Give back the data in full, with every line exact.

- Task material -
□ □ □ □ □
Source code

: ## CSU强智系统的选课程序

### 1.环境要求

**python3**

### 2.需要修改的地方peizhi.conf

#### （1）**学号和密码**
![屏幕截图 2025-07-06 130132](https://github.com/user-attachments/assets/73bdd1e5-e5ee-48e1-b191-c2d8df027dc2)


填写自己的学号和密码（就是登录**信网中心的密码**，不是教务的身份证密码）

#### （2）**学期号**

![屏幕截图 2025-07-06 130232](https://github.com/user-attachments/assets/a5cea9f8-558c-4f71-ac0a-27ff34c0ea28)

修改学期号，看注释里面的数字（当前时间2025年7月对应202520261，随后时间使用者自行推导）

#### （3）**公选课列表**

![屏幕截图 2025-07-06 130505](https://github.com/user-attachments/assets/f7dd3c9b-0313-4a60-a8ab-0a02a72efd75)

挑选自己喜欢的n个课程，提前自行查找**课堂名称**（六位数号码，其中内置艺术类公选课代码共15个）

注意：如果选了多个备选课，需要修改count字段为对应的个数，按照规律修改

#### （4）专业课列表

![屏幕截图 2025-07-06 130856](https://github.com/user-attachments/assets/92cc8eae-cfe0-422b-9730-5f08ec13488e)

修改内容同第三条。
□ □ □ □ □
- Your solution -
Source code

: ## CSU强智系统的选课程序

### 1.环境要求

**python3**

### 2.需要修改的地方peizhi.conf

#### （1）**学号和密码**
![屏幕截图 2025-07-06 130132](https://github.com/user-attachments/assets/73bdd1e5-e5ee-48e1-b191-c2d8df027dc2)


填写自己的学号和密码（就是登录**信网中心的密码**，不是教务的身份证密码）

#### （2）**学期号**

![屏幕截图 2025-07-06 130232](https://github.com/user-attachments/assets/a5cea9f8-558c-4f71-ac0a-27ff34c0ea28)

修改学期号，看注释里面的数字（当前时间2025年7月对应202520261，随后时间使用者自行推导）

#### （3）**公选课列表**

![屏幕截图 2025-07-06 130505](https://github.com/user-attachments/assets/f7dd3c9b-0313-4a60-a8ab-0a02a72efd75)

挑选自己喜欢的n个课程，提前自行查找**课堂名称**（六位数号码，其中内置艺术类公选课代码共15个）

注意：如果选了多个备选课，需要修改count字段为对应的个数，按照规律修改

#### （4）专业课列表

![屏幕截图 2025-07-06 130856](https://github.com/user-attachments/assets/92cc8eae-cfe0-422b-9730-5f08ec13488e)

修改内容同第三条。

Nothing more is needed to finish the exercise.